20\ Segundo o entendimento unânime tanto da doutrina como da jurisprudência, o que constitui caso julgado é a decisão, e não, directamente, os fundamentos ou depoimentos prestados noutro processo.
21\ Para que os factos provados num processo (e estamos aqui perante meros depoimentos prestados noutro processo, de natureza totalmente diferente da presente) possam ser invocados e valorados noutro processo é pressuposto indispensável que tenham sido objecto de "audiência contraditória" entre as mesmas partes, o que manifestamente não sucedeu na presente demanda.
22\ Isto porque, como refere o Prof.
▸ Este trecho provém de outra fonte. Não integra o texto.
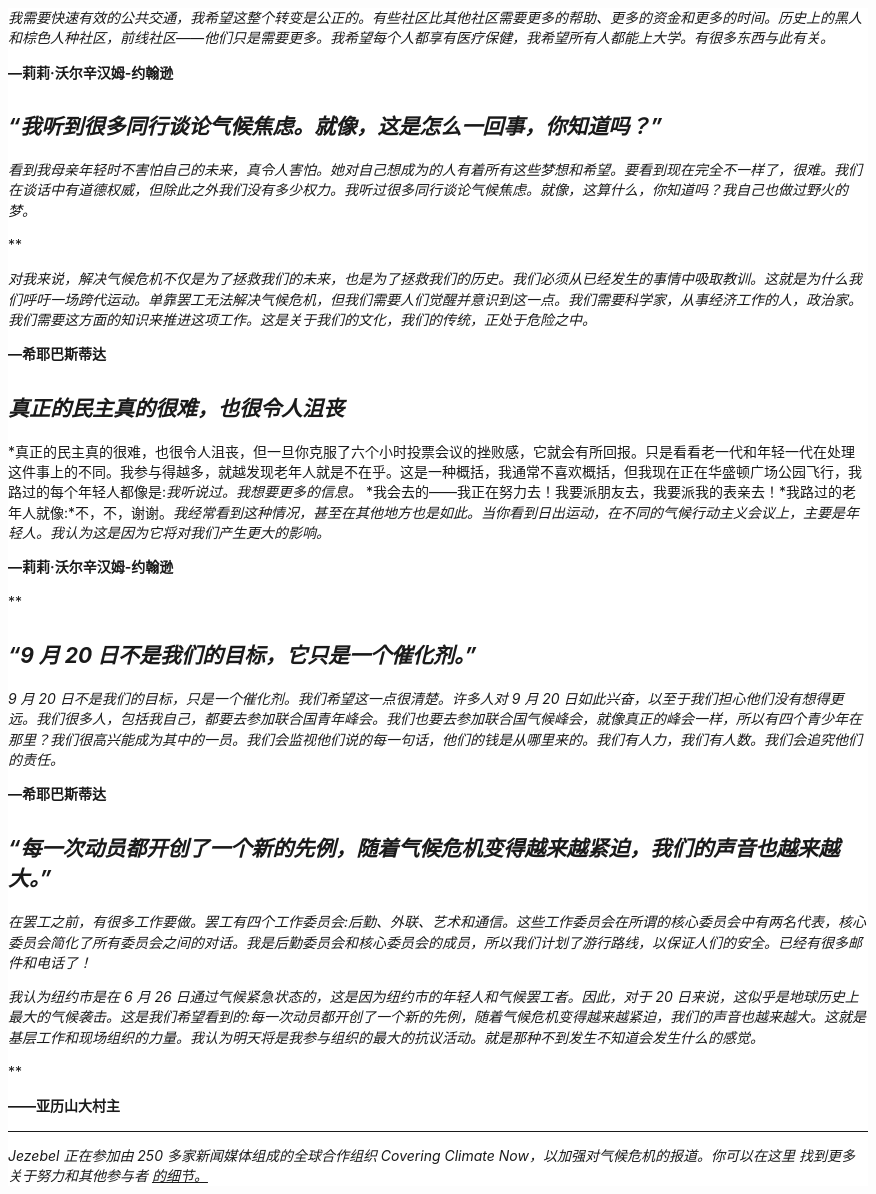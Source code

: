 *我需要快速有效的公共交通，我希望这整个转变是公正的。有些社区比其他社区需要更多的帮助、更多的资金和更多的时间。历史上的黑人和棕色人种社区，前线社区——他们只是需要更多。我希望每个人都享有医疗保健，我希望所有人都能上大学。有很多东西与此有关。*

**—莉莉·沃尔辛汉姆-约翰逊**

## *“我听到很多同行谈论气候焦虑。就像，这是怎么一回事，你知道吗？”*

*看到我母亲年轻时不害怕自己的未来，真令人害怕。她对自己想成为的人有着所有这些梦想和希望。要看到现在完全不一样了，很难。我们在谈话中有道德权威，但除此之外我们没有多少权力。我听过很多同行谈论气候焦虑。就像，这算什么，你知道吗？我自己也做过野火的梦。*

**

*对我来说，解决气候危机不仅是为了拯救我们的未来，也是为了拯救我们的历史。我们必须从已经发生的事情中吸取教训。这就是为什么我们呼吁一场跨代运动。单靠罢工无法解决气候危机，但我们需要人们觉醒并意识到这一点。我们需要科学家，从事经济工作的人，政治家。我们需要这方面的知识来推进这项工作。这是关于我们的文化，我们的传统，正处于危险之中。*

**—希耶巴斯蒂达**

## *真正的民主真的很难，也很令人沮丧*

*真正的民主真的很难，也很令人沮丧，但一旦你克服了六个小时投票会议的挫败感，它就会有所回报。只是看看老一代和年轻一代在处理这件事上的不同。我参与得越多，就越发现老年人就是不在乎。这是一种概括，我通常不喜欢概括，但我现在正在华盛顿广场公园飞行，我路过的每个年轻人都像是:*我听说过。我想要更多的信息。* *我会去的——我正在努力去！我要派朋友去，我要派我的表亲去！*我路过的老年人就像:*不，不，谢谢。*我经常看到这种情况，甚至在其他地方也是如此。当你看到日出运动，在不同的气候行动主义会议上，主要是年轻人。我认为这是因为它将对我们产生更大的影响。*

**—莉莉·沃尔辛汉姆-约翰逊**

**

## *“9 月 20 日不是我们的目标，它只是一个催化剂。”*

*9 月 20 日不是我们的目标，只是一个催化剂。我们希望这一点很清楚。许多人对 9 月 20 日如此兴奋，以至于我们担心他们没有想得更远。我们很多人，包括我自己，都要去参加联合国青年峰会。我们也要去参加联合国气候峰会，就像真正的峰会一样，所以有四个青少年在那里？我们很高兴能成为其中的一员。我们会监视他们说的每一句话，他们的钱是从哪里来的。我们有人力，我们有人数。我们会追究他们的责任。*

**—希耶巴斯蒂达**

## *“每一次动员都开创了一个新的先例，随着气候危机变得越来越紧迫，我们的声音也越来越大。”*

*在罢工之前，有很多工作要做。罢工有四个工作委员会:后勤、外联、艺术和通信。这些工作委员会在所谓的核心委员会中有两名代表，核心委员会简化了所有委员会之间的对话。我是后勤委员会和核心委员会的成员，所以我们计划了游行路线，以保证人们的安全。已经有很多邮件和电话了！*

*我认为纽约市是在 6 月 26 日通过气候紧急状态的，这是因为纽约市的年轻人和气候罢工者。因此，对于 20 日来说，这似乎是地球历史上最大的气候袭击。这是我们希望看到的:每一次动员都开创了一个新的先例，随着气候危机变得越来越紧迫，我们的声音也越来越大。这就是基层工作和现场组织的力量。我认为明天将是我参与组织的最大的抗议活动。就是那种不到发生不知道会发生什么的感觉。*

**

**——亚历山大村主**

* * *

*Jezebel 正在参加由 250 多家新闻媒体组成的全球合作组织 Covering Climate Now，以加强对气候危机的报道。你可以在这里 *找到更多关于努力和其他参与者* [*的细节。*](https://www.coveringclimatenow.org/)*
ANTUNES VARELA (ob. cit. p. 492), "desde que na produção da prova se tenham concedido às partes as garantias essenciais à sua defesa, nada repugna, com efeito, aceitar que a prova possa ser utilizada contra a mesma pessoa num outro processo, para fundamentar uma nova pretensão, seja da pessoa que requereu a prova, seja de pessoa diferente, mas apoiada no mesmo facto".
23\ E, ainda que não careçam de alegação os factos de que o tribunal tem conhecimento por virtude do exercício das suas funções, os factos de que o tribunal se pode servir por deles ter adquirido conhecimento no exercício das suas funções, são apenas os factos já julgados pelo mesmo juiz noutro processo, e não os factos julgados por outro juiz em tribunal diferente.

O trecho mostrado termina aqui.